So you know this season suppose to be all about joy, family, and parties? But for you (and others) it is not about holiday cheer and getting what you want on Christmas morning. It is a time of extreme stress. Your financial situation may not be what you want it to be. You may be suffering from emotional overload. You could be dealing with PTSD. This is more than holiday blues. This is a real disorder that robs the happiness of the holidays. It is so easy to get caught up in the trap of “keeping up with the Joneses” and spending more than you should on extravagant gifts or having the best-decorated house on the block. Take a few minutes – or even a few days – before you buy to check-in with yourself and make sure that your fulfillment levels on a purchase match the price you are paying for it.
During this time of year, people often resort to bad habits. In part, that’s because, during the holidays, people tend to experience heightened emotions. You may feel overcome by loneliness, become annoyed by meddling relatives or lose patience with your loved ones. And in the present economy, you also may be worried about how you’ll be able to pay for gifts without maxing out your credit cards. The holidays present a dizzying array of demands, parties, shopping, baking, cleaning and entertaining, to name just a few.
But with some practical tips, you can minimize the stress that accompanies the holidays. You may even end up enjoying the holidays more than you thought you would.
Here are some tips to manage your stress level for the upcoming season.
The holidays don't have to be perfect or just like last year. As families change and grow, traditions and rituals often change as well. Choose a few to hold on to, and be open to creating new ones.
Set aside differences
Try to accept family members and friends as they are, even if they don't live up to all of your expectations. Set aside grievances until a more appropriate time for discussion.

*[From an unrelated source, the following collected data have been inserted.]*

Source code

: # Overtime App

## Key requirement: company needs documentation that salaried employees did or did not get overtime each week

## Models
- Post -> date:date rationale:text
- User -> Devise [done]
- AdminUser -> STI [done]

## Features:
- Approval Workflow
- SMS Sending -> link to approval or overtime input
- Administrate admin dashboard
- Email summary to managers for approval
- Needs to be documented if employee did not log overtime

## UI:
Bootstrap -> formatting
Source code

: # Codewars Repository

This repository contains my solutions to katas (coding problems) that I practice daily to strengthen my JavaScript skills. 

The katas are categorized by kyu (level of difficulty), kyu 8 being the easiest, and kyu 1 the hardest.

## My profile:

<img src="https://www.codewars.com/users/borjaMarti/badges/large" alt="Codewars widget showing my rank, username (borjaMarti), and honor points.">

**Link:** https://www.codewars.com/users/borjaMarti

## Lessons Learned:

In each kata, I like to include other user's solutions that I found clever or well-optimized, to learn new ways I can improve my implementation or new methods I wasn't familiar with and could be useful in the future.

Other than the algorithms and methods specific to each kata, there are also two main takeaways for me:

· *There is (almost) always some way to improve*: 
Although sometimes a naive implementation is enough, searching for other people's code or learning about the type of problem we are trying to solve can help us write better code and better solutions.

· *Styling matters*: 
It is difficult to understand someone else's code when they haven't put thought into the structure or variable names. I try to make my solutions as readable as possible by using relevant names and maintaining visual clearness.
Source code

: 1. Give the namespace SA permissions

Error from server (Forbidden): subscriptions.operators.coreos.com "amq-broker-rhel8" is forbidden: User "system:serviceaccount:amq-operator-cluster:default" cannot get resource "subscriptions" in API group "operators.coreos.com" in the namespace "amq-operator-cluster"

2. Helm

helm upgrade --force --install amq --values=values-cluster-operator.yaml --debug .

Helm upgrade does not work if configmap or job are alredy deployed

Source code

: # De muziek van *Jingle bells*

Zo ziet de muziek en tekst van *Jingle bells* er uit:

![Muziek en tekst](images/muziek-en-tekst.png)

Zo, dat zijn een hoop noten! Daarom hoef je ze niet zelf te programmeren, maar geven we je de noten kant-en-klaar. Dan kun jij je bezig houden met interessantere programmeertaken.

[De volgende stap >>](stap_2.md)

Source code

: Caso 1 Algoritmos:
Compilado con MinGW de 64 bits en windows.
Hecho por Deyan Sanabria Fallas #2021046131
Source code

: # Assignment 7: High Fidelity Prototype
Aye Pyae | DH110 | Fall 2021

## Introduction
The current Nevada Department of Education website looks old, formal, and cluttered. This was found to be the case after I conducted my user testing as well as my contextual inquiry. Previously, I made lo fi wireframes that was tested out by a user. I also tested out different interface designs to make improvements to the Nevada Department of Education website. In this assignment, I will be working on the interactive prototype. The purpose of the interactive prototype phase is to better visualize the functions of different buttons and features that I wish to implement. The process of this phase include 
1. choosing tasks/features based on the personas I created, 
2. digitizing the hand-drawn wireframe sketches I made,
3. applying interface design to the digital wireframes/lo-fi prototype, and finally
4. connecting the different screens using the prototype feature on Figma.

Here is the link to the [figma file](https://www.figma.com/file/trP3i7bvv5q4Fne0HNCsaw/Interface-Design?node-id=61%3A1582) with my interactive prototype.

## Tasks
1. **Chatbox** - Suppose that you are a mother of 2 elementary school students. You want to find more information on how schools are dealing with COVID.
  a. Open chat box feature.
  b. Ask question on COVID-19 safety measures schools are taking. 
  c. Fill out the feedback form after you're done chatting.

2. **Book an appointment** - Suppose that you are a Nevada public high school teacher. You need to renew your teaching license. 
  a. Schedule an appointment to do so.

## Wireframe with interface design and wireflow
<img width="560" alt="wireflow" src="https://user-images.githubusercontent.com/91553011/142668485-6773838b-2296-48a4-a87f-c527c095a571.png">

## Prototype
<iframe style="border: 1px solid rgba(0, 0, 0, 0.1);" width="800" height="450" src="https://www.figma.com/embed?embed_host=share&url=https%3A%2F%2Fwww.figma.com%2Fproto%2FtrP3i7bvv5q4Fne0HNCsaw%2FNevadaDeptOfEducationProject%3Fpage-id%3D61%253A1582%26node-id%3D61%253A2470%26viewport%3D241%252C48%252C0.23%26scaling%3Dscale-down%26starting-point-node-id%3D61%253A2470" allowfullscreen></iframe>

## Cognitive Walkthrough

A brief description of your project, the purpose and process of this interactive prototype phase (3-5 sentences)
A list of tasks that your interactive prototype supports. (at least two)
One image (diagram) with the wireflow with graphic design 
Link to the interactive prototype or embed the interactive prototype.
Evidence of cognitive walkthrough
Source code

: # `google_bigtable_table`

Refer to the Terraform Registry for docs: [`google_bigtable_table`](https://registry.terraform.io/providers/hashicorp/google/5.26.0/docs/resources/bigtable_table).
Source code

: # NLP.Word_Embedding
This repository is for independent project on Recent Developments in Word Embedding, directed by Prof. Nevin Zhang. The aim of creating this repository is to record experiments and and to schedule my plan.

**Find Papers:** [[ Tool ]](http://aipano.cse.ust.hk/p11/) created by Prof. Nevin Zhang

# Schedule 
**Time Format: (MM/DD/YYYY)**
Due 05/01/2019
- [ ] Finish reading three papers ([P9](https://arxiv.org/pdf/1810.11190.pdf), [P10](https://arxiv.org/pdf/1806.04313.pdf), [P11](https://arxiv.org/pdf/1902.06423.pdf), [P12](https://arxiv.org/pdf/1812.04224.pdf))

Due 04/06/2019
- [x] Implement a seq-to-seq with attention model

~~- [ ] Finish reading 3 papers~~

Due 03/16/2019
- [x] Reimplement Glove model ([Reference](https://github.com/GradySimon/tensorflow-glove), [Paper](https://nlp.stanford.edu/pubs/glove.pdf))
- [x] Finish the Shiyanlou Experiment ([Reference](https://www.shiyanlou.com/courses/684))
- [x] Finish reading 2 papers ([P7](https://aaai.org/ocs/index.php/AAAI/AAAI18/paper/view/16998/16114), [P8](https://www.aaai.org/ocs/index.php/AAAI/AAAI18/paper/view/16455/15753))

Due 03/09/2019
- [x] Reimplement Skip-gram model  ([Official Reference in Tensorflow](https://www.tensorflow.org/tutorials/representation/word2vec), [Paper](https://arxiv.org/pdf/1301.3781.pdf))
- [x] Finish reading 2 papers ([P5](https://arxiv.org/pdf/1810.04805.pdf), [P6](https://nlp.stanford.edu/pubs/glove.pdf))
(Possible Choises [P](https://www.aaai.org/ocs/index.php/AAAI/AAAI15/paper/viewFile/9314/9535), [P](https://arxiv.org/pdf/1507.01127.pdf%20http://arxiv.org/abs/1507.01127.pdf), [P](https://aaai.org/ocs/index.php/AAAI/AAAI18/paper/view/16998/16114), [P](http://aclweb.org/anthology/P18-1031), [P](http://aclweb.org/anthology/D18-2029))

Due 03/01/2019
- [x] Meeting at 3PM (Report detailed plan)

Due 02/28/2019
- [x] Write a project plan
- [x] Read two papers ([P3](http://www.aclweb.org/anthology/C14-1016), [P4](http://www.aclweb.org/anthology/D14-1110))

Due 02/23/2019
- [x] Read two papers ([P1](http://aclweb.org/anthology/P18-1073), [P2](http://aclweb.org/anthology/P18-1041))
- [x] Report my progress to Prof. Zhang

And be understanding if others get upset or distressed when something goes wrong. Chances are they're feeling the effects of holiday stress and depression, too.
Stick to a budget
Before you go gift and food shopping, decide how much money you can afford to spend. Then stick to your budget. Don't try to buy happiness with an avalanche of gifts.
Set aside specific days for shopping, baking, visiting friends and other activities. Plan your menus and then make your shopping list. That'll help prevent last-minute scrambling to buy forgotten ingredients. And make sure to line up help for party prep and cleanup.
Learn to say no
Saying yes when you should say no can leave you feeling resentful and overwhelmed. Friends and colleagues will understand if you can't participate in every project or activity.
Don't abandon healthy habits
Don't let the holidays become a free-for-all. Overindulgence only adds to your stress and guilt. Try these suggestions: Have a healthy snack before holiday parties so that you don't go overboard on ALL that's on the table or in the bar. Get plenty of sleep. Incorporate regular physical activity into each day.
Take a breather
Make some time for yourself. Spending just 15 minutes alone, without distractions, may refresh you enough to handle everything you need to do. Find something that reduces stress by clearing your mind, slowing your breathing and restoring inner calm.
Seek professional help if you need it
Despite your best efforts, you may find yourself feeling persistently sad or anxious, plagued by physical complaints, unable to sleep, irritable and hopeless, and unable to face routine chores. If these feelings last for a while, talk to your doctor or a mental health professional.
Don't let the holidays become something you dread.
Instead, take steps to prevent the stress and depression that can descend during the holidays. Learn to recognize your holiday triggers, such as financial pressures or personal demands, so you can combat them before they lead to a meltdown. With a little planning and some positive thinking, you can find peace and joy during the holidays.